Farmers oppose governors’ plan to stop sale of sugar millers

What you need to know:

  • The Kenya National Federation of Sugarcane Farmers and the Kenya Union of Sugar Plantation and Allied Workers said their members wanted Muhoroni, Miwani, Chemelil, Nzoia and Sony sugar companies privatised to improve efficiency and increase revenues.

A farmers’ lobby and a workers’ union have opposed a bid by governors from Western Kenya to stop the sale of five government-owned sugar millers.

The Kenya National Federation of Sugarcane Farmers and the Kenya Union of Sugar Plantation and Allied Workers said their members wanted Muhoroni, Miwani, Chemelil, Nzoia and Sony sugar companies privatised to improve efficiency and increase revenues.

Governors Jack Ranguma (Kisumu), Okoth Obado (Migori) and Paul Chepkwony (Kericho) had on Tuesday demanded that the sale of the five companies be stopped and negotiations held afresh.

They argued that farmers’ rights to participate in the management of their own affairs and development had been violated.

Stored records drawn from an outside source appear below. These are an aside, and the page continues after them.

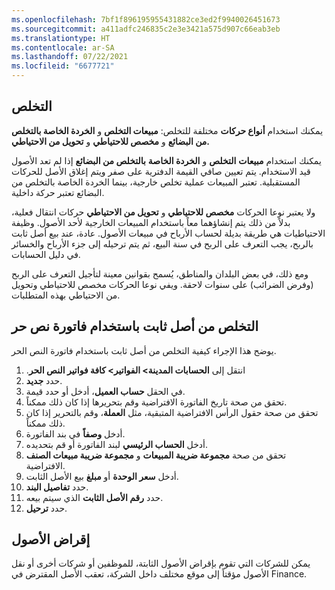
 ```yaml
---
ms.openlocfilehash: 7bf1f896195955431882ce3ed2f9940026451673
ms.sourcegitcommit: a411adfc246835c2e3e3421a575d907c66eab3eb
ms.translationtype: HT
ms.contentlocale: ar-SA
ms.lasthandoff: 07/22/2021
ms.locfileid: "6677721"
---
```

## <a name="disposal"></a>التخلص

يمكنك استخدام **أنواع حركات** مختلفة للتخلص: **مبيعات التخلص** و **الخردة الخاصة بالتخلص من البضائع** و **مخصص للاحتياطي** و **تحويل من الاحتياطي.**

يمكنك استخدام **مبيعات** **التخلص** و **الخردة الخاصة** **بالتخلص من البضائع** إذا لم تعد الأصول قيد الاستخدام. يتم تعيين صافي القيمة الدفترية على صفر ويتم إغلاق الأصل للحركات المستقبلية. تعتبر المبيعات عملية تخلص خارجية، بينما الخردة الخاصة بالتخلص من البضائع تعتبر حركة داخلية.

ولا يعتبر نوعا الحركات **مخصص للاحتياطي** و **تحويل من الاحتياطي** حركات انتقال فعلية، بدلاً من ذلك يتم إنشاؤهما معاً باستخدام المبيعات الخارجية لأحد الأصول. وظيفة الاحتياطيات هي طريقة بديلة لحساب الأرباح في مبيعات الأصول. عادة، عند بيع أصل ثابت بالربح، يجب التعرف على الربح في سنة البيع، ثم يتم ترحيله إلى جزء الأرباح والخسائر في دليل الحسابات.

ومع ذلك، في بعض البلدان والمناطق، يُسمح بقوانين معينة لتأجيل التعرف على الربح (وفرض الضرائب) على سنوات لاحقة.
ويفي نوعا الحركات مخصص للاحتياطي وتحويل من الاحتياطي بهذه المتطلبات.

## <a name="dispose-of-a-fixed-asset-using-a-free-text-invoice"></a>التخلص من أصل ثابت باستخدام فاتورة نص حر

يوضح هذا الإجراء كيفية التخلص من أصل ثابت باستخدام فاتورة النص الحر.

1.  انتقل إلى **الحسابات المدينة> الفواتير> كافة فواتير النص الحر‬‏‫**.
2.  حدد **جديد‎**.
3.  في الحقل **حساب العميل**، أدخل أو حدد قيمة.
4.  تحقق من صحة تاريخ الفاتورة الافتراضية وقم بتحريرها إذا كان ذلك ممكناً.
5.  تحقق من صحة حقول الرأس الافتراضية المتبقية، مثل **العملة**، وقم بالتحرير إذا كان ذلك ممكناً.
6.  أدخل **وصفاً** في بند الفاتورة.
7.  أدخل **الحساب الرئيسي** لبند الفاتورة أو قم بتحديده.
8.  تحقق من صحة **مجموعة ضريبة المبيعات** و **مجموعة ضريبة مبيعات الصنف** الافتراضية.
9.  أدخل **سعر الوحدة** أو **مبلغ** بيع الأصل الثابت.
10. حدد **تفاصيل البند**.
11. حدد **رقم الأصل الثابت** الذي سيتم بيعه.
12. حدد **ترحيل**.

## <a name="lend-assets"></a>إقراض الأصول

يمكن للشركات التي تقوم بإقراض الأصول الثابتة، للموظفين أو شركات أخرى أو نقل الأصول مؤقتاً إلى موقع مختلف داخل الشركة، تعقب الأصل المقترض في Finance.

But farmers Thursday said the move would hamper the country from meeting the Common Market for Eastern and Southern Africa (Comesa) regulations meant to improve competitiveness with other sugar producing countries. 

“We have all been waiting for this moment for close to a decade and there is no way the governors can stop it. They are playing politics with us,” Charles Atyang, the deputy secretary-general of the Kenya National Federation of Sugarcane Farmers, said. “We are fed up with parastatals which don’t have the interest of farmers at heart. We do not want counties to manage our millers.”

The farmers said the counties had unsuccessfully lobbied to take over the management of the millers and their call to stop the privatisation was selfish.

Francis Wangara, the secretary-general of the Kenya Union of Sugar Plantation and Allied Workers, said counties have no capacity to manage millers. “Counties should not be allowed to take full responsibility over millers. That will not be privatisation. If they must be involved, they should just buy shares,” said Mr Wangara.

Solomon Kitungu, the Privatisation Commission CEO, wondered why governors claimed to have been left out of the negotiations.

“Our talks with governors are ongoing and we have done a lot to make all parties understand the process,” said Mr Kitungu on phone.

The process is part of Comesa regulations requiring that all factories be sold to private developers who can invest in modern, efficient machines and also innovative projects that can increase profitability in the sector.

Other protocols require member states to begin paying sugarcane farmers based on the sucrose content of the crop and not the tonnage system in use currently.